Instructions for the task: Would you retype exactly the lines from the one containing "5. Click **Edit**." through the last line of the records below, and nothing else?
[[ Material for this task, beginning ]]
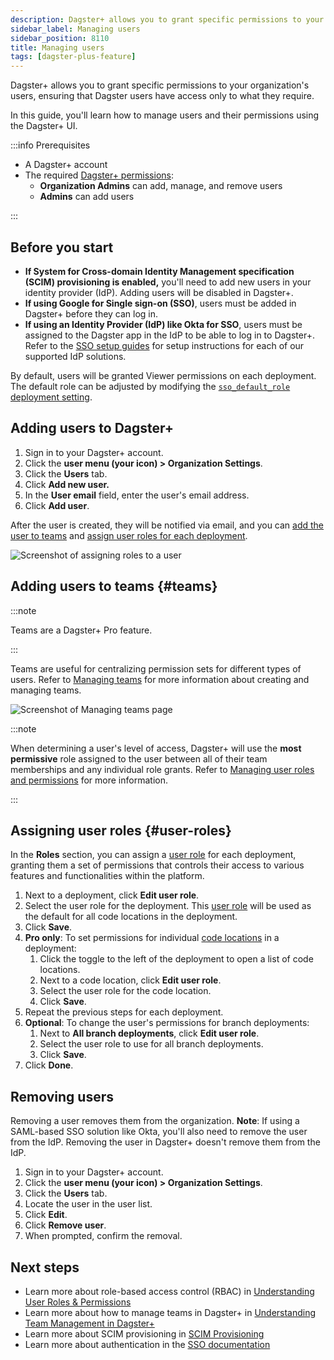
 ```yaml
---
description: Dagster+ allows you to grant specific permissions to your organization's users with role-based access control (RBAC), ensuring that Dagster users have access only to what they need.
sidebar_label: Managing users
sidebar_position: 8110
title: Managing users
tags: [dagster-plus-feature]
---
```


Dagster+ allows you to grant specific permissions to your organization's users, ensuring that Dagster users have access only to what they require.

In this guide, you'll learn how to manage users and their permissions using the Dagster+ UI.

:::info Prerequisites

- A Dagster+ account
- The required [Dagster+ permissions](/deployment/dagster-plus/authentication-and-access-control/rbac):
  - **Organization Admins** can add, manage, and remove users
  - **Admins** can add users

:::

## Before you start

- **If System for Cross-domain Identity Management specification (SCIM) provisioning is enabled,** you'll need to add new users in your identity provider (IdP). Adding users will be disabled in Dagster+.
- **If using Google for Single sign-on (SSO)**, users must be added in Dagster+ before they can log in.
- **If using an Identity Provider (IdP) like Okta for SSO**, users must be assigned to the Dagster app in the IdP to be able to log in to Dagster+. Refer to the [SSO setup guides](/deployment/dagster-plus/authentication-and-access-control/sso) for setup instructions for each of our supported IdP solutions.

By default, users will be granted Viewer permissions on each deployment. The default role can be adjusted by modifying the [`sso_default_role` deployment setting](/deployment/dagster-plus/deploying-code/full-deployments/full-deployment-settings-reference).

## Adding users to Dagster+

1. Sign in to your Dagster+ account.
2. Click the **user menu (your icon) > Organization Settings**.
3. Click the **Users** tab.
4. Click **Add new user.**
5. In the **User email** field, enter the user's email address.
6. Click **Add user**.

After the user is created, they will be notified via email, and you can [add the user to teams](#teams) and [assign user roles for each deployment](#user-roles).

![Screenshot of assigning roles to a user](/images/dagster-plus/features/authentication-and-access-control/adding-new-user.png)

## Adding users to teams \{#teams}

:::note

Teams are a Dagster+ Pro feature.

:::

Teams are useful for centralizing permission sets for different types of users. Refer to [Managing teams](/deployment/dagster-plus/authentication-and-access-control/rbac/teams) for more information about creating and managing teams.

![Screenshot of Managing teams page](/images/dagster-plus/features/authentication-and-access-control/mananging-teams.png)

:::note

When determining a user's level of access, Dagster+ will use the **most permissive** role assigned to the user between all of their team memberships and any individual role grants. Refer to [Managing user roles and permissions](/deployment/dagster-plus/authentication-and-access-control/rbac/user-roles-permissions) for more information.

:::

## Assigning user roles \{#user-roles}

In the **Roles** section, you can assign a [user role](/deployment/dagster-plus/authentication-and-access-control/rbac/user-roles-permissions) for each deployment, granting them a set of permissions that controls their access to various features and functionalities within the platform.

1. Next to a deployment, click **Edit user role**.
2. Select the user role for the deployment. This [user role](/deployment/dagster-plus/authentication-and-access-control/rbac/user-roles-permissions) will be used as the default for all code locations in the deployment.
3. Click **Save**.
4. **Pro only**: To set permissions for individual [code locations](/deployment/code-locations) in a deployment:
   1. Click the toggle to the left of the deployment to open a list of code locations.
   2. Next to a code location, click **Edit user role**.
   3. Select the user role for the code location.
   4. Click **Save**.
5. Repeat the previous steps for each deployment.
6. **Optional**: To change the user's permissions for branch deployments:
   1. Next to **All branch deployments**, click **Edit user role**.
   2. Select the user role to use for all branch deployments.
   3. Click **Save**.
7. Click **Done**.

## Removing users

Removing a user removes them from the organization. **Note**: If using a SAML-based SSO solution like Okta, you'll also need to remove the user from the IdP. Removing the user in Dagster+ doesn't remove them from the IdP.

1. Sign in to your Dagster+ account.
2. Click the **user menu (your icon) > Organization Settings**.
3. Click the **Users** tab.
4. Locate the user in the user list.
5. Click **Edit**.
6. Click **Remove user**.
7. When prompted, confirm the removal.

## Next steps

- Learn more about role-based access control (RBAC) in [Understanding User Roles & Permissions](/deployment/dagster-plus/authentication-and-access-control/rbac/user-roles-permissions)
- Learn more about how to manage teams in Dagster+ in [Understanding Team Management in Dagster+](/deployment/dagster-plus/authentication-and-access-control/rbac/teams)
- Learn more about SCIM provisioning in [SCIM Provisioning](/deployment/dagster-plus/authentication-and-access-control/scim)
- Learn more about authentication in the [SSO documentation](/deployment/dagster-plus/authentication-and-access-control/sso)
[[ Material for this task, end ]]
Answer section:
5. Click **Edit**.
6. Click **Remove user**.
7. When prompted, confirm the removal.

## Next steps

- Learn more about role-based access control (RBAC) in [Understanding User Roles & Permissions](/deployment/dagster-plus/authentication-and-access-control/rbac/user-roles-permissions)
- Learn more about how to manage teams in Dagster+ in [Understanding Team Management in Dagster+](/deployment/dagster-plus/authentication-and-access-control/rbac/teams)
- Learn more about SCIM provisioning in [SCIM Provisioning](/deployment/dagster-plus/authentication-and-access-control/scim)
- Learn more about authentication in the [SSO documentation](/deployment/dagster-plus/authentication-and-access-control/sso)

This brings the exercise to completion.